Executive summary: The "OFFICIAL COMMENT" that I'm replying to is
incorrect regarding every topic of dispute. The errors range from (1)
obvious to (2) more subtle but already discussed in detail on pqc-forum.
The "OFFICIAL COMMENT" also misrepresents its disputed arguments as
undisputed, which is inappropriate.
Details follow, beginning with a review of ciphertext sizes and
continuing with replies to the "OFFICIAL COMMENT".
Regarding 2x ciphertext compression, the numbers speak for themselves:
* 1568-byte ciphertext, including suboptimal encoding and CCA
protection: Kyber-1024. This uses modulus q=3329.
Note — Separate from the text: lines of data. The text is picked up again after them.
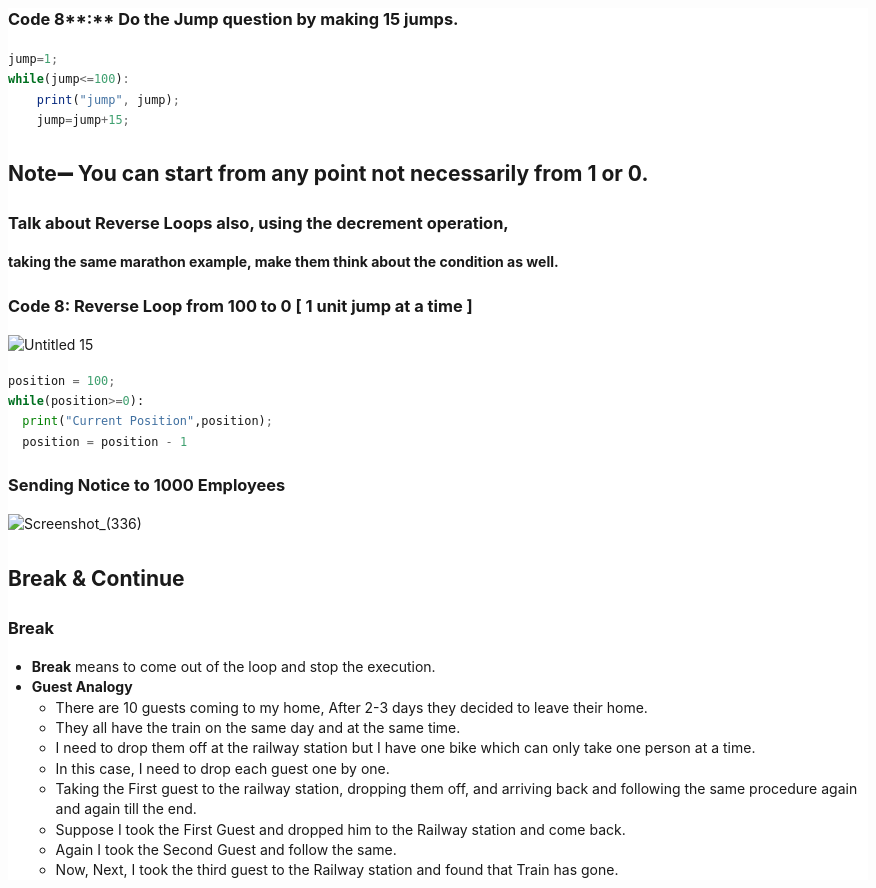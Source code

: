 ### Code 8**:** **Do the Jump question by making 15 jumps.**

```jsx
jump=1;
while(jump<=100):
	print("jump", jump); 
	jump=jump+15;
```

## Note➖ **You can start from any point not necessarily from 1 or 0.**

### **Talk about Reverse Loops also, using the decrement operation,**

**taking the same marathon example, make them think about the condition as well.**

### **Code 8: Reverse Loop from 100 to 0 [ 1 unit jump at a time ]**

![Untitled 15](https://github.com/user-attachments/assets/da0a75dd-e137-4695-bb3f-65c76c4c9b6b)


```python
position = 100;
while(position>=0):
  print("Current Position",position);
  position = position - 1
```

### Sending Notice to 1000 Employees


![Screenshot_(336)](https://github.com/user-attachments/assets/d4ab3f7e-15b1-4485-a492-8e9b35480ea0)

## Break & Continue

### Break

- **Break** means to come out of the loop and stop the execution.
- **Guest Analogy**
    - There are 10 guests coming to my home, After 2-3 days they decided to leave their home.
    - They all have the train on the same day and at the same time.
    - I need to drop them off at the railway station but I have one bike which can only take one person at a time.
    - In this case, I need to drop each guest one by one.
    - Taking the First guest to the railway station, dropping them off, and arriving back and following the same procedure again and again till the end.
    - Suppose I took the First Guest and dropped him to the Railway station and come back.
    - Again I took the Second Guest and follow the same.
    - Now, Next, I took the third guest to the Railway station and found that Train has gone.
* 2996-byte ciphertext, with optimal encoding, no CCA protection: LPR
with the ring (\Z/3329)[x]/(x^1024+1). An LPR ciphertext has 2 ring
elements, and ceil(2*1024*log(3329)/log(256)) = 2996.
1568 is 52% of 2996. Here's another example:
* 1472-byte ciphertext, with optimal encoding, including CCA
protection: FireSABER. This uses modulus q=8192.
* 3328-byte ciphertext, with optimal encoding, no CCA protection:
LPR with the ring (\Z/8192)[x]/(x^1024+1).
1472 is 44% of 3328. Here's another example:
* 2208 bytes, including suboptimal encoding and CCA protection:
submitted NewHope-1024. This uses modulus q=12289.
* 3478 bytes, with optimal encoding, no CCA protection: LPR
ciphertexts for the ring (\Z/12289)[x]/(x^1024+1).
2208 is 63% of 3478. Here's another example:
* 2048 bytes, including suboptimal encoding, no CCA protection:
original NewHope-1024. This uses modulus q=12289.
* 3478 bytes, with optimal encoding, no CCA protection: LPR
ciphertexts for the ring (\Z/12889)[x]/(x^1024+1).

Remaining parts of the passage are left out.